TASK PROMPT –
Which lines of the entries below hold the word "Ayaya"? Report each of them.

────────────────

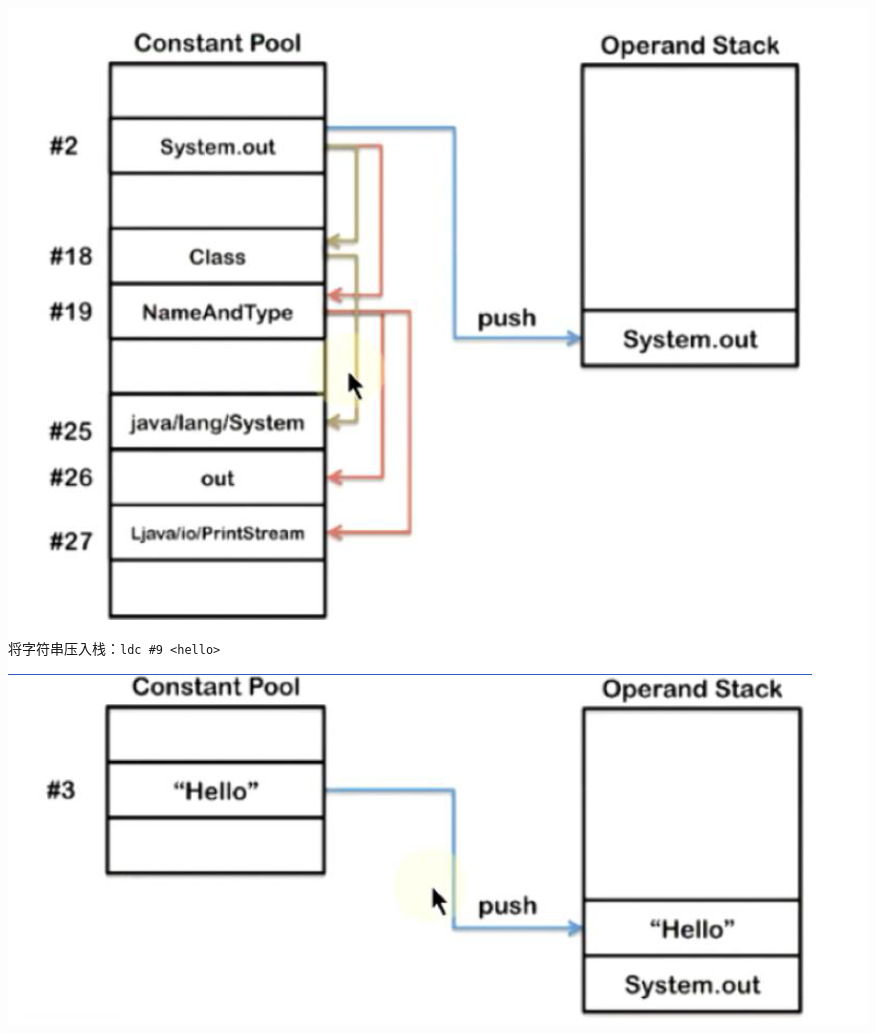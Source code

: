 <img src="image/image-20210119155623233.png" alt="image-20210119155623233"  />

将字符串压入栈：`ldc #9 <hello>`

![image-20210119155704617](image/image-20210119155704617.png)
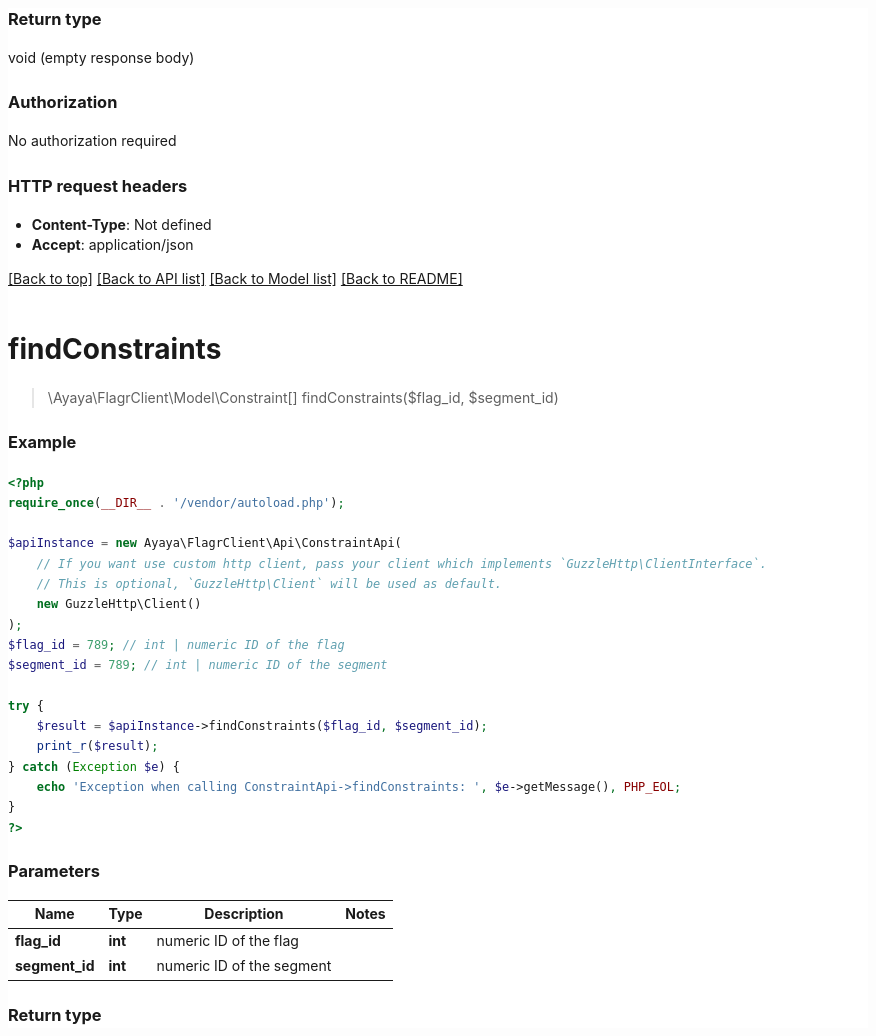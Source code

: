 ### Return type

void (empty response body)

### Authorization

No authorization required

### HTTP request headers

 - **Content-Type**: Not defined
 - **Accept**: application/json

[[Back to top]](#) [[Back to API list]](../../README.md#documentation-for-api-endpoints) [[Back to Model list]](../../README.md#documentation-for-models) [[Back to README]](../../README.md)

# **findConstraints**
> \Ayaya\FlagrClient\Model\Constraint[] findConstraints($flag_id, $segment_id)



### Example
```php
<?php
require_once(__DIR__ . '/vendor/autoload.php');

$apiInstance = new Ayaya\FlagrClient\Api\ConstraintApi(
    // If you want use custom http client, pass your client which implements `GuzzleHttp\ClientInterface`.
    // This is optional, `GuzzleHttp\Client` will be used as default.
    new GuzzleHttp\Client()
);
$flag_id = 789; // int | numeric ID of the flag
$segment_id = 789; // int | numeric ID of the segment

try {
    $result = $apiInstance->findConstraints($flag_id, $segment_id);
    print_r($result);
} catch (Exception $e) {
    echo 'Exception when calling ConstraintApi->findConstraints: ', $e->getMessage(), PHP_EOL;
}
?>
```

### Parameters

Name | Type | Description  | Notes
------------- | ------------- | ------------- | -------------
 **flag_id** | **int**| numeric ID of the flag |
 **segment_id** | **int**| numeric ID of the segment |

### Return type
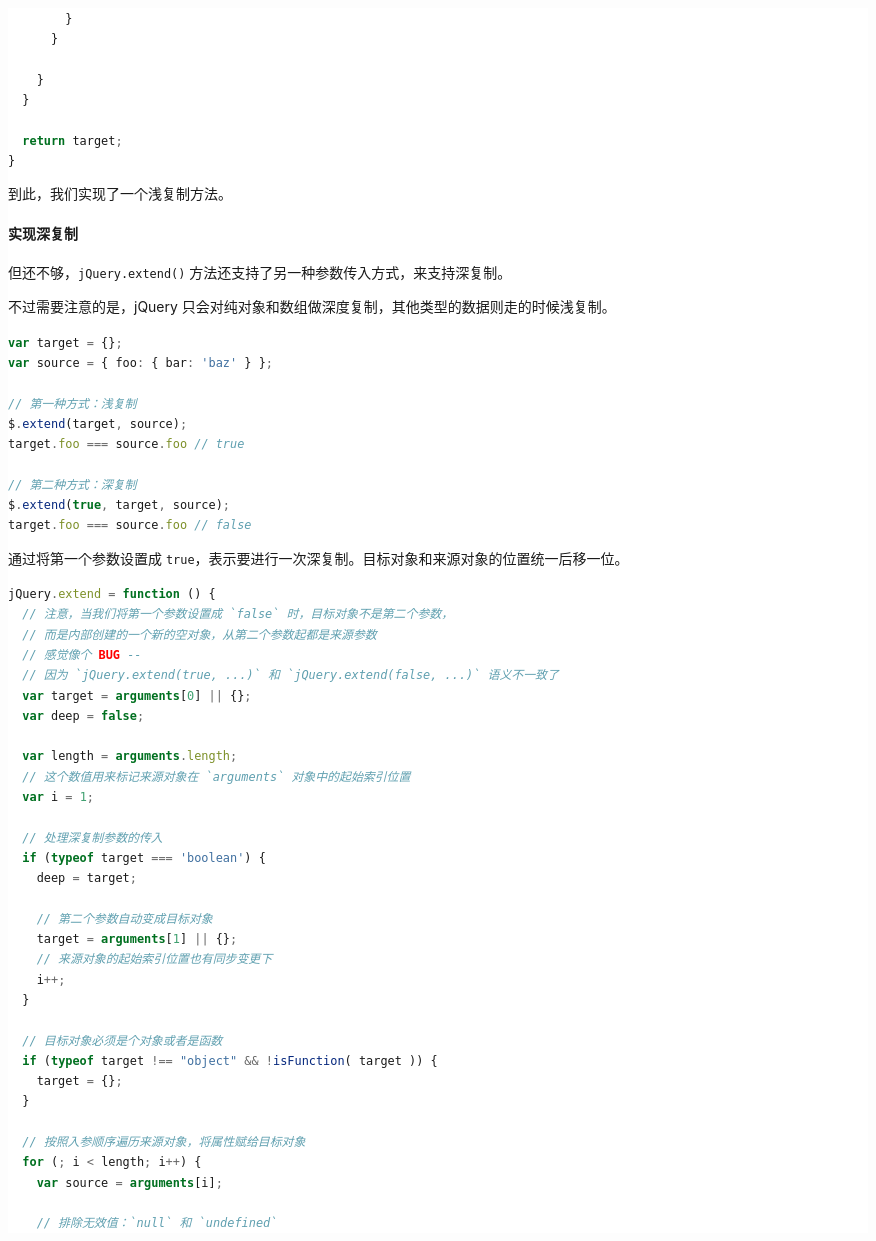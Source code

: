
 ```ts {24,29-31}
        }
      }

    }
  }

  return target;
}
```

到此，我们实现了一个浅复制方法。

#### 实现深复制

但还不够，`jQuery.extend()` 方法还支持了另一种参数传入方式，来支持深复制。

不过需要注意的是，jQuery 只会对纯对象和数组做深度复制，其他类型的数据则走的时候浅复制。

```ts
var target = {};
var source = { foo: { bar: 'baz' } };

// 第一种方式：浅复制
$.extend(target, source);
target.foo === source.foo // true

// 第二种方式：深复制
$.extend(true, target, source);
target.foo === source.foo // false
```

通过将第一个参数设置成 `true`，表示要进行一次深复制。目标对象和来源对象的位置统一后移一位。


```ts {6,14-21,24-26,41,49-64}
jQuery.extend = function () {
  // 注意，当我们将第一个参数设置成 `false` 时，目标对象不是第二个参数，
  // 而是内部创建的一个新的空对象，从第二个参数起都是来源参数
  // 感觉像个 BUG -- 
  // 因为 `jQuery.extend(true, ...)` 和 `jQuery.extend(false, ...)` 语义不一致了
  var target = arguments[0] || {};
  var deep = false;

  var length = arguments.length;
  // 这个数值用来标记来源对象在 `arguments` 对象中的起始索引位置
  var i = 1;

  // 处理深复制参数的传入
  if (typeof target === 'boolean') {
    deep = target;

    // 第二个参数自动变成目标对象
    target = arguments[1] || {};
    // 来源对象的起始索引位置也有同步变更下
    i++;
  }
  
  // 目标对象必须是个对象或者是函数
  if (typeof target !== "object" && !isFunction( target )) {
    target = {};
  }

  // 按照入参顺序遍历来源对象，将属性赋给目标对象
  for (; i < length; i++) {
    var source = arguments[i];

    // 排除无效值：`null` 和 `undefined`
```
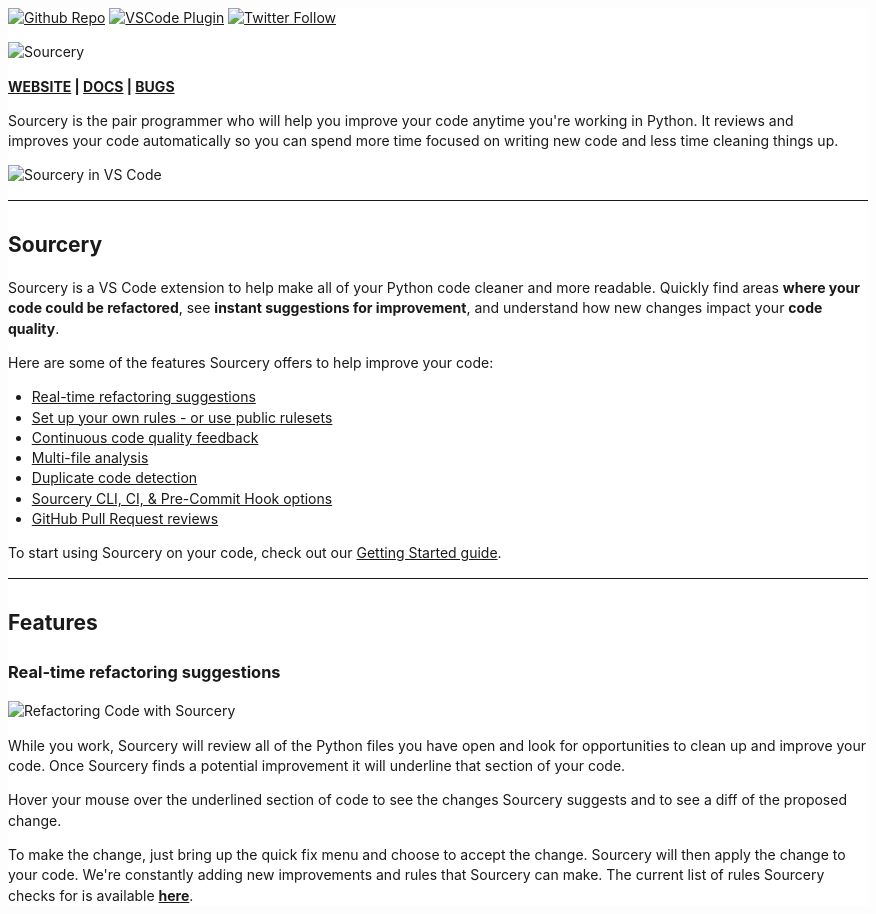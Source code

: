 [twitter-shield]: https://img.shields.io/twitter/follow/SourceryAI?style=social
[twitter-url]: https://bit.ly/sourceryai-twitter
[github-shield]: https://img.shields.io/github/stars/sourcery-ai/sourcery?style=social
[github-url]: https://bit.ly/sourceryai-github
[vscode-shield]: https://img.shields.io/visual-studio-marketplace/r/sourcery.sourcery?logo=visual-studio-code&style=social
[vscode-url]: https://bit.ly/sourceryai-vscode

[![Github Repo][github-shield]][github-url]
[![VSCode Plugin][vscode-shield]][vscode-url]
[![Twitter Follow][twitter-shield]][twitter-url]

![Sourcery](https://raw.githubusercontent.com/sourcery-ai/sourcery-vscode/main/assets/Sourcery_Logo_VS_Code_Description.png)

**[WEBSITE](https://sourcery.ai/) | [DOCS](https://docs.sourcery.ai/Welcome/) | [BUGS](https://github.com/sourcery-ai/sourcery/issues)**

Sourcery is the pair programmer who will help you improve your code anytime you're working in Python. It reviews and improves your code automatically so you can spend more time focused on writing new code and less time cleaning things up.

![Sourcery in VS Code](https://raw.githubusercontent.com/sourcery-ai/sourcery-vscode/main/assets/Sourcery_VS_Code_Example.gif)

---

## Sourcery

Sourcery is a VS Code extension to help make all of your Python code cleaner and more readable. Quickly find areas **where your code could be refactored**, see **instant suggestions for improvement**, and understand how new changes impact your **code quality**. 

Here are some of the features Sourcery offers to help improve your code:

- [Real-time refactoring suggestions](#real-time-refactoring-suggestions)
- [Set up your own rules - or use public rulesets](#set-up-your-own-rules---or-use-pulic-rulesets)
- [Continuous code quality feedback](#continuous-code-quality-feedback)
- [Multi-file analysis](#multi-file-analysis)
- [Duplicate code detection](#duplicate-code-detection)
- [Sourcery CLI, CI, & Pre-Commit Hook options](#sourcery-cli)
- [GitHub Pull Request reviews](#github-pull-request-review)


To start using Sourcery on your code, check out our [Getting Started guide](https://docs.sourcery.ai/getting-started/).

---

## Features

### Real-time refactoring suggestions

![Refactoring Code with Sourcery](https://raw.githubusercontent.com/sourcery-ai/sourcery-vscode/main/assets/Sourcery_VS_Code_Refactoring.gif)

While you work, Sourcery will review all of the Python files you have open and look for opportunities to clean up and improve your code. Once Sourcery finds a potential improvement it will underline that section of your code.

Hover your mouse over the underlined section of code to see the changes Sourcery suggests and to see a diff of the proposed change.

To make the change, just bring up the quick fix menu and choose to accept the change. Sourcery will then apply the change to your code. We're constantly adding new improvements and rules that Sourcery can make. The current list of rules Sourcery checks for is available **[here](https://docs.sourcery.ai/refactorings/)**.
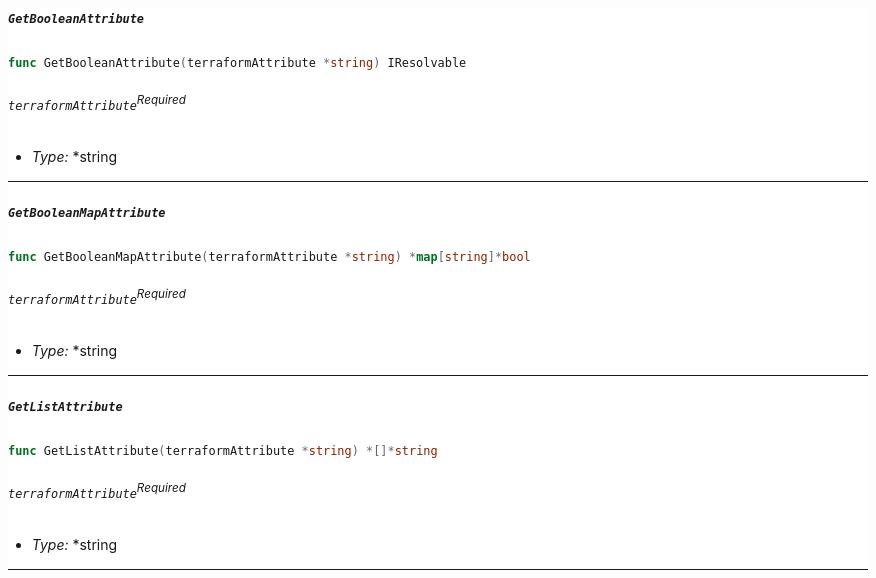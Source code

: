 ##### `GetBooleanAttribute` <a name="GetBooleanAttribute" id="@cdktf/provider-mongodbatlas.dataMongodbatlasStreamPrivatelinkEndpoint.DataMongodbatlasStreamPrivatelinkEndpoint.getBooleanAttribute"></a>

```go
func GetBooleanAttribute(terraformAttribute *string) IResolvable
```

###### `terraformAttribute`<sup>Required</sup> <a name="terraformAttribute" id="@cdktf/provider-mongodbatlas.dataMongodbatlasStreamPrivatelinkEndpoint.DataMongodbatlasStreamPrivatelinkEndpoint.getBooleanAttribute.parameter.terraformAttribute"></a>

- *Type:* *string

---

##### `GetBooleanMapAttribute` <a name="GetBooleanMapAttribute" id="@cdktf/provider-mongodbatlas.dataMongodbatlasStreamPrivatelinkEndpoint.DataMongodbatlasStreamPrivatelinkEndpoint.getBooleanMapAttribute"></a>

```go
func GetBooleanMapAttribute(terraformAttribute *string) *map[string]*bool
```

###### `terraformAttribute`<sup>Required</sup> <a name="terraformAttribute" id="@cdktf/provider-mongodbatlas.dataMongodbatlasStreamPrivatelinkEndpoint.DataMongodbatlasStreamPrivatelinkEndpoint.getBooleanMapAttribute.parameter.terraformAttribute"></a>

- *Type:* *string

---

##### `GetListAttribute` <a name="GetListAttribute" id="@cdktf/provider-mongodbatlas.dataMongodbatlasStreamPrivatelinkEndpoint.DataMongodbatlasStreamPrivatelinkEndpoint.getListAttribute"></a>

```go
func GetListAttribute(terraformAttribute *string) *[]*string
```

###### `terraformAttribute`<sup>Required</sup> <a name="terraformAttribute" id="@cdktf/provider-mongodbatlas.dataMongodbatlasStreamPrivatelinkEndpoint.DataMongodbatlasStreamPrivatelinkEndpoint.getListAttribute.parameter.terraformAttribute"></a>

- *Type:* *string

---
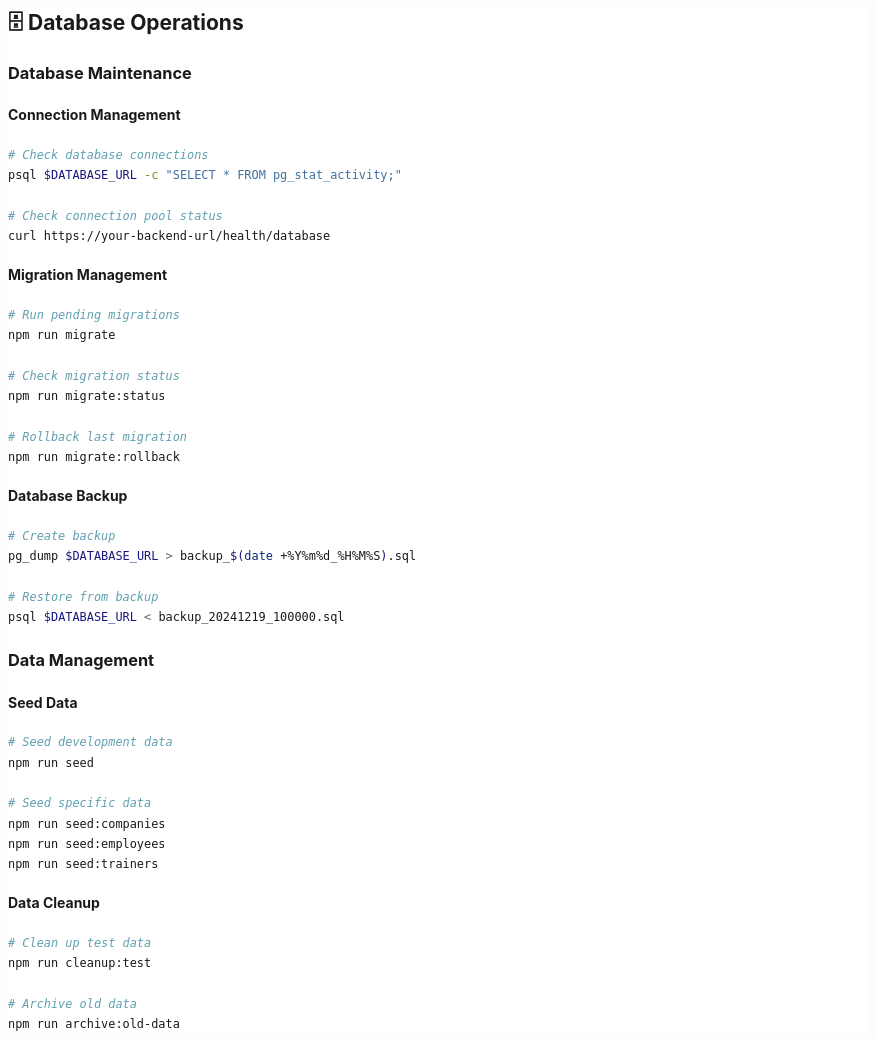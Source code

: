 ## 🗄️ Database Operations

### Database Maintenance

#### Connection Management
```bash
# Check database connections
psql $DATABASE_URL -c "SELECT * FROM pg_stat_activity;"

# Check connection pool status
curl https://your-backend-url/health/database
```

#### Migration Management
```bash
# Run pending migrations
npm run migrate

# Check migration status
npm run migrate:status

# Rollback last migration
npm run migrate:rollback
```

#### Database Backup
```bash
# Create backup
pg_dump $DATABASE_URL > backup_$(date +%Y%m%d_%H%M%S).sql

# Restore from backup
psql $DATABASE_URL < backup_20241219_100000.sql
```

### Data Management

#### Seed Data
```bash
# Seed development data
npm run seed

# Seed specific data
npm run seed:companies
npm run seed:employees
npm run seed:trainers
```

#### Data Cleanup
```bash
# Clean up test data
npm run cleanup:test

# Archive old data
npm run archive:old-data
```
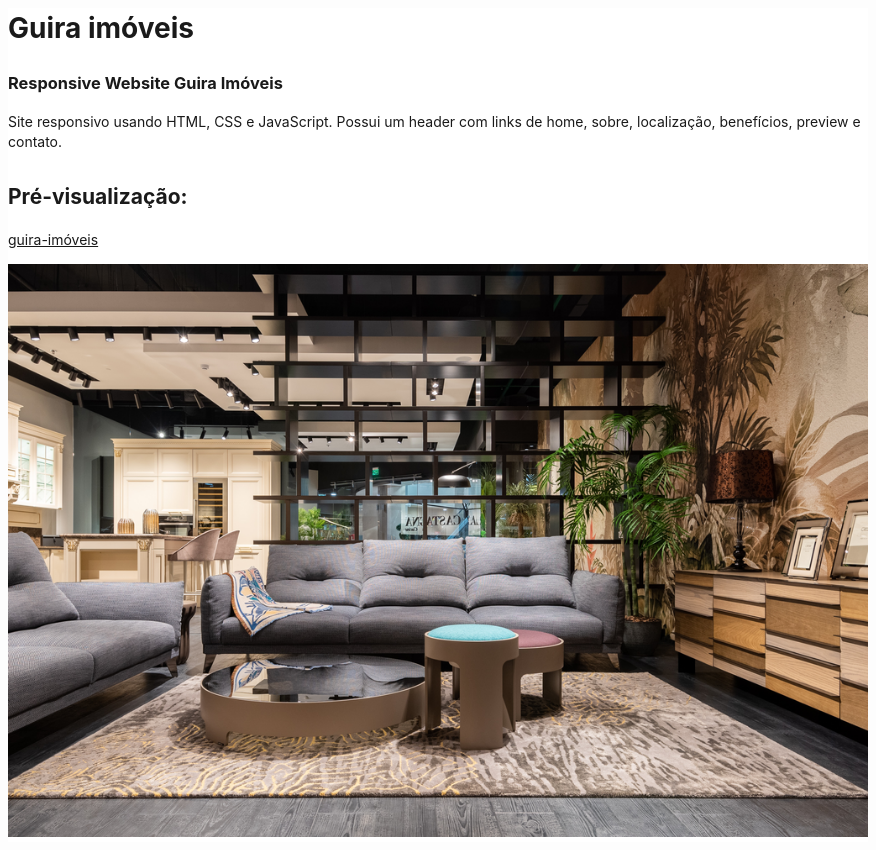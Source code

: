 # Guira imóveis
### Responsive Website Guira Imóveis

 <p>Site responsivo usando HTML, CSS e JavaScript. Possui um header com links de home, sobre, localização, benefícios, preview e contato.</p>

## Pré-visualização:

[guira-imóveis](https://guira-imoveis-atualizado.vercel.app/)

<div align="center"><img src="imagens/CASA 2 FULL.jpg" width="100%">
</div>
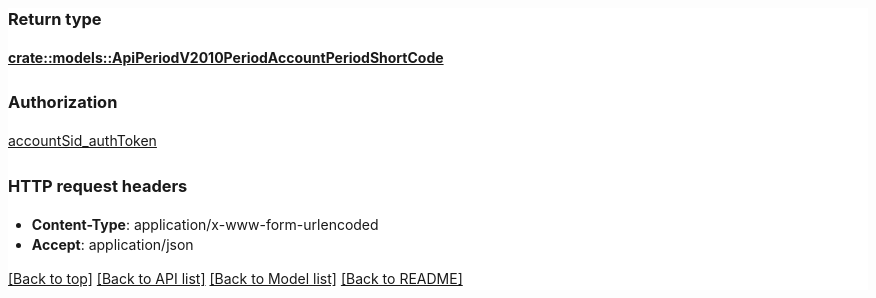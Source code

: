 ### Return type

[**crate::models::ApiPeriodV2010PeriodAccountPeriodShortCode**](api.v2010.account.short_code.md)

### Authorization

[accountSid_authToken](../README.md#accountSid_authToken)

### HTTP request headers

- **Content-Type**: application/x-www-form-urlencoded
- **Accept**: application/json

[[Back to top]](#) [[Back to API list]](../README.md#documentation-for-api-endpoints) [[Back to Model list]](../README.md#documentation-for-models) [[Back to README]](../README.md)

────────────────

YOUR SOLUTION –
> \Ayaya\FlagrClient\Model\Constraint[] findConstraints($flag_id, $segment_id)
$apiInstance = new Ayaya\FlagrClient\Api\ConstraintApi(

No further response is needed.